**ASSIGNMENT:** Give back all of the data exactly as it stands, with the pictures removed.

(Stored items)
______

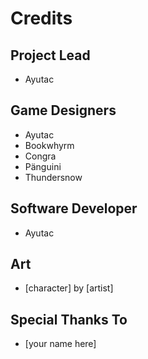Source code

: # Credits

## Project Lead
* Ayutac

## Game Designers
* Ayutac
* Bookwhyrm
* Congra
* Pänguini
* Thundersnow

## Software Developer
* Ayutac

## Art
* [character] by [artist]

## Special Thanks To
* [your name here]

______

**SOLUTION:**
Source code

: # Credits

## Project Lead
* Ayutac

## Game Designers
* Ayutac
* Bookwhyrm
* Congra
* Pänguini
* Thundersnow

## Software Developer
* Ayutac

## Art
* [character] by [artist]

## Special Thanks To
* [your name here]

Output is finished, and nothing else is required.